#### [Problem description]
Each line that has the string "failed" must be copied from the records below.

#### [Collected data]

[Start of Attachment]

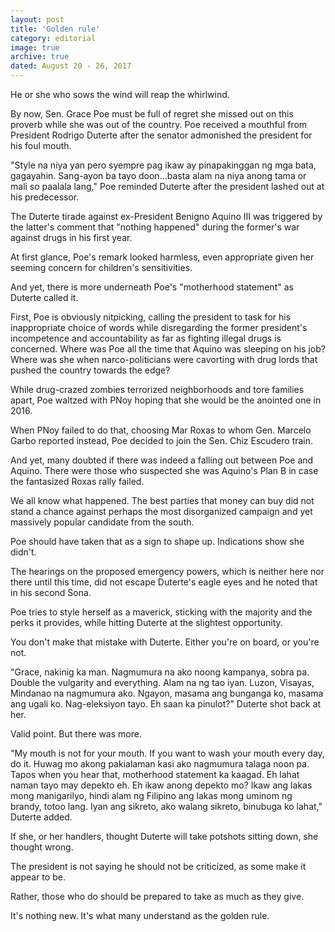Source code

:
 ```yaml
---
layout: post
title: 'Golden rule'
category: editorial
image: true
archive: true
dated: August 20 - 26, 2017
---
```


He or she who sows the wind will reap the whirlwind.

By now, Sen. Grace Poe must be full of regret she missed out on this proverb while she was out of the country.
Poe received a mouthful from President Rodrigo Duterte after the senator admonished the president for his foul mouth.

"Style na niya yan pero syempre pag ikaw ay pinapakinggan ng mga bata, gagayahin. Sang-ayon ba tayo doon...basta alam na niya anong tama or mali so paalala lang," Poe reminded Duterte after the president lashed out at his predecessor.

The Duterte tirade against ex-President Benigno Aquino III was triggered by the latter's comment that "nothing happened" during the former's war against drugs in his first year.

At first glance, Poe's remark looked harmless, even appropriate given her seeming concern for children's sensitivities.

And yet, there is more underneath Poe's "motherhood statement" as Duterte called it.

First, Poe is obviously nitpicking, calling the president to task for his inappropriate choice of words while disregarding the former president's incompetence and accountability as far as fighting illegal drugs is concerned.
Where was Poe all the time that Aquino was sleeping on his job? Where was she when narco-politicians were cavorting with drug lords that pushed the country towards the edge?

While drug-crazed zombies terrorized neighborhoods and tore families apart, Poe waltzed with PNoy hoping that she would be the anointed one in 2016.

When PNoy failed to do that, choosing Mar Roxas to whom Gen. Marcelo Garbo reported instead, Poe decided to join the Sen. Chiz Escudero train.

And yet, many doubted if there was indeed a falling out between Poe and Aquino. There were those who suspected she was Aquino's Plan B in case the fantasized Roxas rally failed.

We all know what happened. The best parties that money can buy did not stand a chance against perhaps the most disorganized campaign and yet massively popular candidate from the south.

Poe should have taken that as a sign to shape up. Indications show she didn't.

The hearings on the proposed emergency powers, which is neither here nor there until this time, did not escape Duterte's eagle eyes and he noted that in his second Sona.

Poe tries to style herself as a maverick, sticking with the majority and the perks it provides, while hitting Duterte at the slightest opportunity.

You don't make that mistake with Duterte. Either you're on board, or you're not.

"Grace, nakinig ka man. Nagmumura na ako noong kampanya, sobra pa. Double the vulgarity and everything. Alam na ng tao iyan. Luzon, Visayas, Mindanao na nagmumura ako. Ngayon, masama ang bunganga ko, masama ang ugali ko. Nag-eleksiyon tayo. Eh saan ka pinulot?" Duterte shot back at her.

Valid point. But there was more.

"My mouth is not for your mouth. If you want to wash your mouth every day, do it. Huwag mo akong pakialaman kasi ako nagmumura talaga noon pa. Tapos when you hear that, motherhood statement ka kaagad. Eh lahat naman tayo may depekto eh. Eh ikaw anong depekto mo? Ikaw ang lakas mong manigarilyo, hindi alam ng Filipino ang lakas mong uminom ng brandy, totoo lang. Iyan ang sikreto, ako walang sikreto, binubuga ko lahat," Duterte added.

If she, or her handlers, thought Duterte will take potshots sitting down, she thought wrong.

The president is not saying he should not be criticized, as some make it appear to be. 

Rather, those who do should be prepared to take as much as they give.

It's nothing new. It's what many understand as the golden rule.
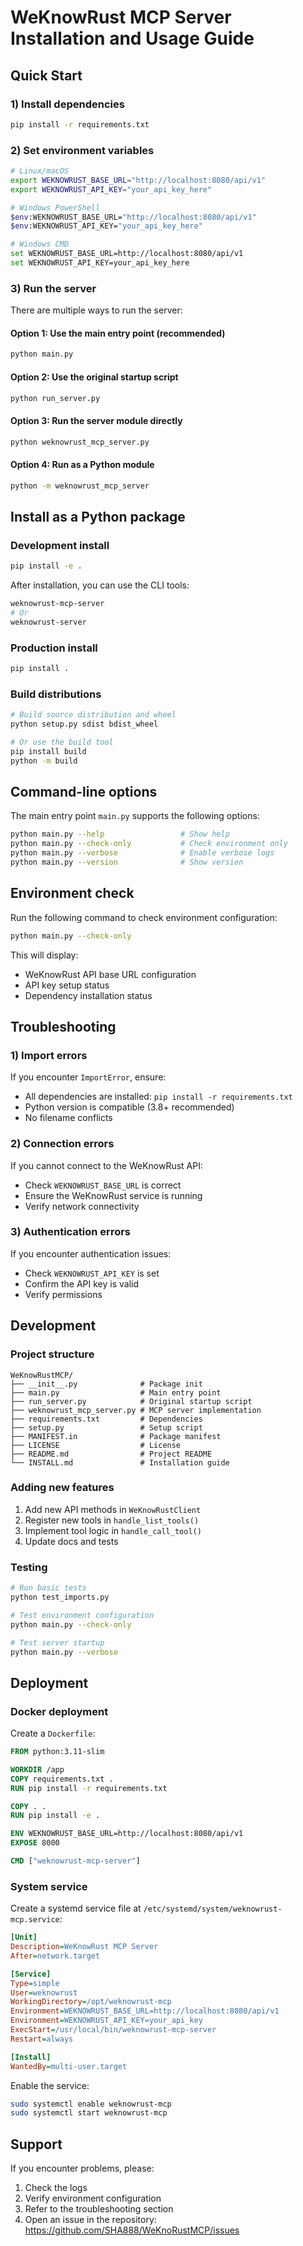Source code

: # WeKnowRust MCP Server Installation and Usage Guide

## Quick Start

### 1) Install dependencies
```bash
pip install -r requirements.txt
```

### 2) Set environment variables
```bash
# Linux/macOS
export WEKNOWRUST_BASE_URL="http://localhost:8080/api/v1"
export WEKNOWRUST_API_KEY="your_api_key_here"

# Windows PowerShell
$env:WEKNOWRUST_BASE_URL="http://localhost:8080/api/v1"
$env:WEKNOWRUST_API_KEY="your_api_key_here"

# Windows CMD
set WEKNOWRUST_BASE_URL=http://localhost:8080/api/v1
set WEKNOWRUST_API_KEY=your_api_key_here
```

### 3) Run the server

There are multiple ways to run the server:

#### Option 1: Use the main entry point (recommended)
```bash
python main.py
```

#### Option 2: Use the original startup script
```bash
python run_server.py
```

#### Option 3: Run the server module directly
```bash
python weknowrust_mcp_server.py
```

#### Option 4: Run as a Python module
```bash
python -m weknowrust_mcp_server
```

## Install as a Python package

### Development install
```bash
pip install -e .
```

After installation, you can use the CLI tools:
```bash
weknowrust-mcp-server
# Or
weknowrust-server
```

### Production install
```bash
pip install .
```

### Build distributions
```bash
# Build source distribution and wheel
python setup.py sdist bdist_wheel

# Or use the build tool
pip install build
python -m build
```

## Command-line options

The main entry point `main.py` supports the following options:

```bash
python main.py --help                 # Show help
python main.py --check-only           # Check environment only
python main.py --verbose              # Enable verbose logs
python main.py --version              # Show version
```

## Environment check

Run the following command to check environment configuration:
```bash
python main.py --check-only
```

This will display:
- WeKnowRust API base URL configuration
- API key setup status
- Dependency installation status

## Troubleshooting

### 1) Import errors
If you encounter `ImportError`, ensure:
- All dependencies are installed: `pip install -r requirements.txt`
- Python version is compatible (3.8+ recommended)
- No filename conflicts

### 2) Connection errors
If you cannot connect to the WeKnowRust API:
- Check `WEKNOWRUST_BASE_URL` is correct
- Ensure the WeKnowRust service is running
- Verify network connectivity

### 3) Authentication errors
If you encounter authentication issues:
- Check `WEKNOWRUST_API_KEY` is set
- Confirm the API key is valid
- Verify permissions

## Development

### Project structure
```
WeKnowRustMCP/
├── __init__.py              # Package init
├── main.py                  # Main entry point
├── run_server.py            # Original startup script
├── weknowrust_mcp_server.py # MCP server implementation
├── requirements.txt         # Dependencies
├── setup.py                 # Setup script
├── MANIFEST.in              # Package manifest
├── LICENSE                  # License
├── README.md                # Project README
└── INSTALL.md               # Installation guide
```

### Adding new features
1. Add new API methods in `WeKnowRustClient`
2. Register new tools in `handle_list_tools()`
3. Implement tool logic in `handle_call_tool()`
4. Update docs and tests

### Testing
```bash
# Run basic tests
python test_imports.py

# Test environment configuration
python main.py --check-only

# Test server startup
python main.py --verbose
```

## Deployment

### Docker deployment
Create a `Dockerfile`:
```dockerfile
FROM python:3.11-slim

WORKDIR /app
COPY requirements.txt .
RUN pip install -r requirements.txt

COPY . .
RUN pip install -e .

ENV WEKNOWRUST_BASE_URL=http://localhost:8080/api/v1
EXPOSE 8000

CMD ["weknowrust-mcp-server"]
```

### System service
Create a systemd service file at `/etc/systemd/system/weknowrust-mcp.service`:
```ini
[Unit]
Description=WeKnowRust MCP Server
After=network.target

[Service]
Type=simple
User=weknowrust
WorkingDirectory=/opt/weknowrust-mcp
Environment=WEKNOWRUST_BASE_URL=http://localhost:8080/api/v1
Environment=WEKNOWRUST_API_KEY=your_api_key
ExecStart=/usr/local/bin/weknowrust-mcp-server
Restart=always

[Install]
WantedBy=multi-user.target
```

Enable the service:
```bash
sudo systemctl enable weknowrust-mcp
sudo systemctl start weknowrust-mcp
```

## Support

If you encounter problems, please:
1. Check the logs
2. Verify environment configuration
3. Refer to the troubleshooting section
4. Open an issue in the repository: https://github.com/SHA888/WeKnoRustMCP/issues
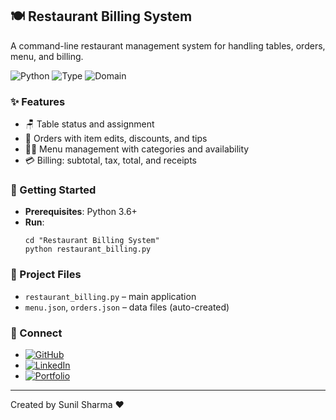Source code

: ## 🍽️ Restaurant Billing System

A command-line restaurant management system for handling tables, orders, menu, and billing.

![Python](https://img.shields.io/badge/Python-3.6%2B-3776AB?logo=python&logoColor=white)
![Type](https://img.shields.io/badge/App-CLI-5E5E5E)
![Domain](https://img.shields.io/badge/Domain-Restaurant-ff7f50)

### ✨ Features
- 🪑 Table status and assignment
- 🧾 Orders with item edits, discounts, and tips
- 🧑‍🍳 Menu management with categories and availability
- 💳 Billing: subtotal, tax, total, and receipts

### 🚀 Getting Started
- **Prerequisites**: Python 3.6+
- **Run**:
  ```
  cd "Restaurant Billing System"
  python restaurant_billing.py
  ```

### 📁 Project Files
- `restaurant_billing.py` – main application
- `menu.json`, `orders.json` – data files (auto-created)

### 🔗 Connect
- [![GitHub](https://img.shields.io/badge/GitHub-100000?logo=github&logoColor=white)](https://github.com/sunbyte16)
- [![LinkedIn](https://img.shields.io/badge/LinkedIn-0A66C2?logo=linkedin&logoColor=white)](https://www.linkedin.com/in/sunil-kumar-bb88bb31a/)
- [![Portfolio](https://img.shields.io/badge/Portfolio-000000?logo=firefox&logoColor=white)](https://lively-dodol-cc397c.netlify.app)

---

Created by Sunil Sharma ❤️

[End of Attachment]
[Start of Attachment]

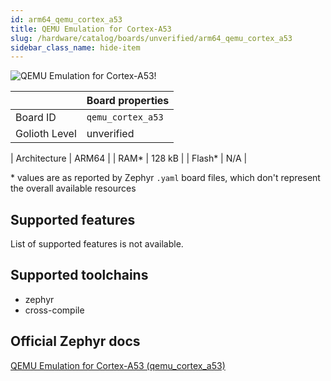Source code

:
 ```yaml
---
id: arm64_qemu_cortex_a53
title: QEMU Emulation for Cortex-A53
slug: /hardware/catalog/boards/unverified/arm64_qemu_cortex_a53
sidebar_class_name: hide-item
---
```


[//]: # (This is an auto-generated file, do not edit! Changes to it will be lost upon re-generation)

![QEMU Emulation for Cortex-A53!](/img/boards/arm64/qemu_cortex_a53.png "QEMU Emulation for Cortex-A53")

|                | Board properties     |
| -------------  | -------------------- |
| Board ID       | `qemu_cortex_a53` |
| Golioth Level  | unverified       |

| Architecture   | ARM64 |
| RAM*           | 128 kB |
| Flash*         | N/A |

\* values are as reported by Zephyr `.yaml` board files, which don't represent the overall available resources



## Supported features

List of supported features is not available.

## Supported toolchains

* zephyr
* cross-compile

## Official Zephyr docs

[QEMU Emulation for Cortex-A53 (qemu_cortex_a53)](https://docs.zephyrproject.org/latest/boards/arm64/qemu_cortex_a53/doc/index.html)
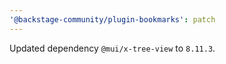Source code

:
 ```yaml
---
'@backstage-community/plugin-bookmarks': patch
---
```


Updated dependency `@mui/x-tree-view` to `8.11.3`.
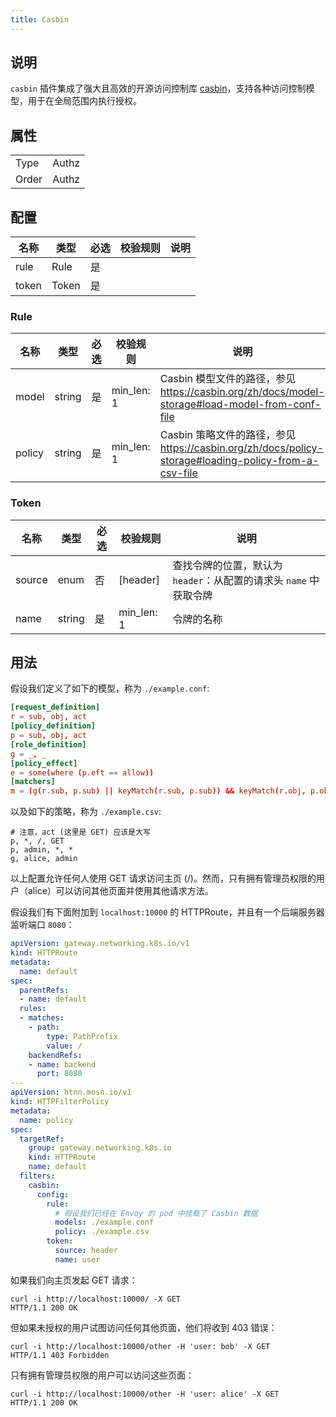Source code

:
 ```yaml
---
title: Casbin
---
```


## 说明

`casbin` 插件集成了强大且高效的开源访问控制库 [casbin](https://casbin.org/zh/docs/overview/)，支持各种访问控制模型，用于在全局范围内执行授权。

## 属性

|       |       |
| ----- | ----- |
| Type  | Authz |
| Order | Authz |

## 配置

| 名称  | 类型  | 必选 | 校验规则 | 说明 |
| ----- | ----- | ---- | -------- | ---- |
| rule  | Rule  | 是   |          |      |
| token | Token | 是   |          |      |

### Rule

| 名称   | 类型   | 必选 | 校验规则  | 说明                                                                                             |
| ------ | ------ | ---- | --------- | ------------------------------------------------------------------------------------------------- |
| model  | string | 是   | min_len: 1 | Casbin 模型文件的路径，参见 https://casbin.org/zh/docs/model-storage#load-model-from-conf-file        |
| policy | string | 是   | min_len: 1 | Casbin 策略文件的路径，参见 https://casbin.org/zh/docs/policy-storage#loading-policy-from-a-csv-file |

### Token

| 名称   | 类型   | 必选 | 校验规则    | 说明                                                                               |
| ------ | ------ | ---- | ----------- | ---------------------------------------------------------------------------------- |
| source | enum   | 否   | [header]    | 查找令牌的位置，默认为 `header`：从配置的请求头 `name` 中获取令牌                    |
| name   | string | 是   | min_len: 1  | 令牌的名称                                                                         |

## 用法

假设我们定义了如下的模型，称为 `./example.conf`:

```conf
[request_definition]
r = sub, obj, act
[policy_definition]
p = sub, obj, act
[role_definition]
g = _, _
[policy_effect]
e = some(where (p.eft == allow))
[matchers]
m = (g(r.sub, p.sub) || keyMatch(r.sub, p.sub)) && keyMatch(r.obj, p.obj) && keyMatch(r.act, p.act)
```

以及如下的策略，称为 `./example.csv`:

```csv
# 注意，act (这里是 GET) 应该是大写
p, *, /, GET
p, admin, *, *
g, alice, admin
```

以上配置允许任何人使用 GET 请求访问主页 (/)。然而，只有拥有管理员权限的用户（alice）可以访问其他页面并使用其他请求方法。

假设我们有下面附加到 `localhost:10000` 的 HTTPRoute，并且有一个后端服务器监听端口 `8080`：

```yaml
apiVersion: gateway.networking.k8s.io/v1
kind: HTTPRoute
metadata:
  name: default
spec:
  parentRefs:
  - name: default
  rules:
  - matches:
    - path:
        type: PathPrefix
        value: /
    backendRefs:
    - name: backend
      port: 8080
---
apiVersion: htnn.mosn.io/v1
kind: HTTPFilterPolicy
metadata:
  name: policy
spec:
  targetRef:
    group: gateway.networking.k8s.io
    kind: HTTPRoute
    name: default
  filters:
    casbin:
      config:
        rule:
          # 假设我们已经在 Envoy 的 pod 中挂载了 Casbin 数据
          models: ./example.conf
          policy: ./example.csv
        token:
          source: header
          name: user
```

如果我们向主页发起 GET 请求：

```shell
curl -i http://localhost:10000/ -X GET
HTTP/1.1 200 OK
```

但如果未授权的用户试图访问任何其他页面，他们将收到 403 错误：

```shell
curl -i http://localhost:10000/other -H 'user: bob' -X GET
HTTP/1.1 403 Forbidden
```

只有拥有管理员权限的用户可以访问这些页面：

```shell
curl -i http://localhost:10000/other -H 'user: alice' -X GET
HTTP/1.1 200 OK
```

[End of Attachment]

#### [Result for this task]
When PNoy failed to do that, choosing Mar Roxas to whom Gen. Marcelo Garbo reported instead, Poe decided to join the Sen. Chiz Escudero train.
And yet, many doubted if there was indeed a falling out between Poe and Aquino. There were those who suspected she was Aquino's Plan B in case the fantasized Roxas rally failed.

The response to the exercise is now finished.